"Mais impostos?", por Antonio Anastasia
22 de Junho de 2015
Ninguém aguenta mais ouvir falar em aumento de impostos. Nestes últimos dias voltou ao debate político o retorno da CPMF, que ficou conhecido como imposto do cheque, mas que, na realidade, incidia em débitos gerais lançados em contas bancárias. Dentro do próprio Governo houve vozes a favor e contra a volta da contribuição. Qualquer brasileiro arrepia só de ouvir falar em pagar mais para receber serviços públicos que não são de qualidade.

Estudo recente do Instituto Brasileiro de Planejamento e Tributação mostrou que o Brasil está em último, em um ranking de 30 países, quando medido o retorno dos impostos pagos pelos cidadãos. Temos que melhorar muito neste aspecto.

É certo que é preciso discutir formas para majorar o financiamento da saúde, que é preciso destinar mais recursos para o setor. Eu mesmo apresentei, nesta semana, uma nova Proposta de Emenda à Constituição (PEC) no Senado Federal, que impede o retrocesso. A ideia que ora coloco para a apreciação dos colegas proíbe que União gaste recurso inferior do que no ano anterior com saúde, corrigindo, inclusive, a inflação. Isso vai impedir que os investimentos caiam por parte da União, que nos últimos anos cobrou ações de Estados e Municípios, jogou nas suas costas o peso do problema, mas fez muito pouco para que os avanços necessários fossem viabilizados.

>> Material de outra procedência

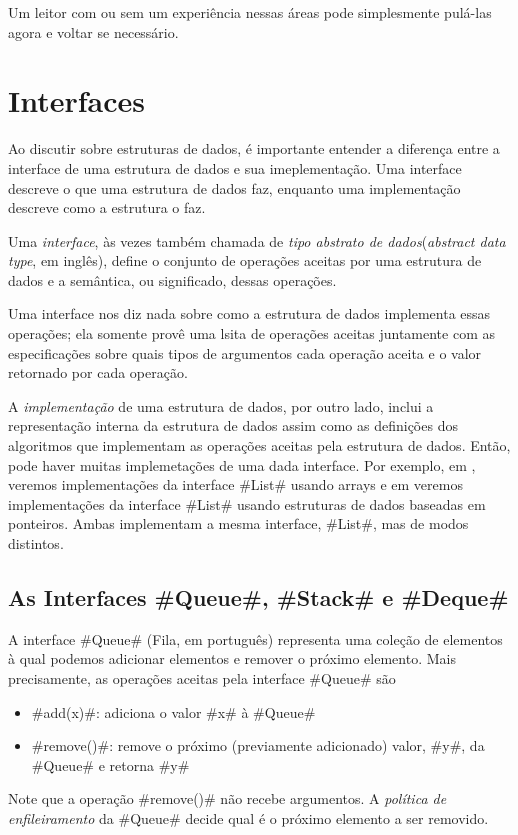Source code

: Um leitor com ou sem um experiência nessas áreas pode simplesmente pulá-las agora e voltar se necessário.

\section{Interfaces}
Ao discutir sobre estruturas de dados, é importante entender a diferença entre a interface de uma estrutura de dados e sua imeplementação. 
Uma interface descreve o que uma estrutura de dados faz, enquanto uma implementação descreve como a estrutura o faz.

Uma \emph{interface},
%
%
às vezes também chamada de \emph{tipo abstrato de dados}(\emph{abstract data type}, em inglês),
define o conjunto de operações aceitas por uma estrutura de dados e a semântica, ou significado, dessas operações.

Uma interface nos diz nada sobre como a estrutura de dados implementa essas operações; ela somente provê uma lsita de operações aceitas juntamente com as especificações sobre quais tipos de argumentos cada operação aceita e o valor retornado por cada operação.

A \emph{implementação} de uma estrutura de dados, por outro lado, inclui a representação interna da estrutura de dados assim como as definições dos algoritmos que implementam as operações aceitas pela estrutura de dados. 
Então, pode haver muitas implemetações de uma dada interface.
Por exemplo, em , veremos implementações da interface #List# usando arrays e em  veremos implementações da interface #List# usando estruturas de dados baseadas em ponteiros. Ambas implementam a mesma interface, #List#, mas de modos distintos.

\subsection{As Interfaces #Queue#, #Stack# e #Deque#}

A interface #Queue# (Fila, em português) representa uma coleção de elementos à qual podemos
adicionar elementos e remover o próximo elemento. Mais precisamente, as operações
aceitas pela interface #Queue# são
\begin{itemize}
  \item #add(x)#: adiciona o valor #x# à #Queue#
  \item #remove()#: remove o próximo (previamente adicionado) valor, #y#, da #Queue# e retorna #y#
\end{itemize}
Note que 
a operação #remove()# não recebe argumentos.
A \emph{política de enfileiramento} da #Queue# decide qual é o próximo elemento a ser removido.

Muito mais do que recursos, no entanto, tenho dito isso com insistência, é preciso haver uma gestão eficiente dos recursos públicos. Gastar menos com a máquina administrativa e mais com o cidadão. Isso precisa se tornar quase que um mantra no setor público.

Mais uma vez me reporto ao exemplo do Governo Federal. O que justifica o número de 39 Ministérios? Este excesso é muito nocivo e mesmo antipedagógico para a sociedade e outros níveis de governo! Alega-se que este número serviria para dar representatividade a alguns setores. Ora, o que a população gostaria? De um Ministério totalmente segmentado que nem sempre atende a seus objetivos ou, efetivamente, de uma política pública voltada para atender aos interesses e ações daquele setor?

A nação precisa compreender que a eficiente gestão pública, feita com seriedade e racionalidade, é o passo essencial para termos políticas públicas com resultados concretos a favor da sociedade. A melhoria da saúde far-se-á, sem dúvida, com a melhoria da gestão desta fundamental política pública, alocando com responsabilidade e efetividade os recursos públicos destinados para este setor e não com a criação de novos tributos.

Neste tempo, em que o País vive uma grave crise econômica, fruto, como vimos esta semana, de pedaladas fiscais e da queda da credibilidade da política executada pela União nos últimos anos, empresas tem convocado férias coletivas, diminuído a produção, demitido trabalhadores. Como, neste cenário, defender o aumento da carga tributária? Não podemos. Podemos e devemos, sim, discutir a melhoria dos serviços públicos por meio de uma gestão eficiente e criativa, que atenda aos anseios da população e garanta efetivamente, nesse caso, uma saúde melhor, mais humana e com mais dignidade.

 (*) Senador por Minas Gerais, ex-governador do Estado.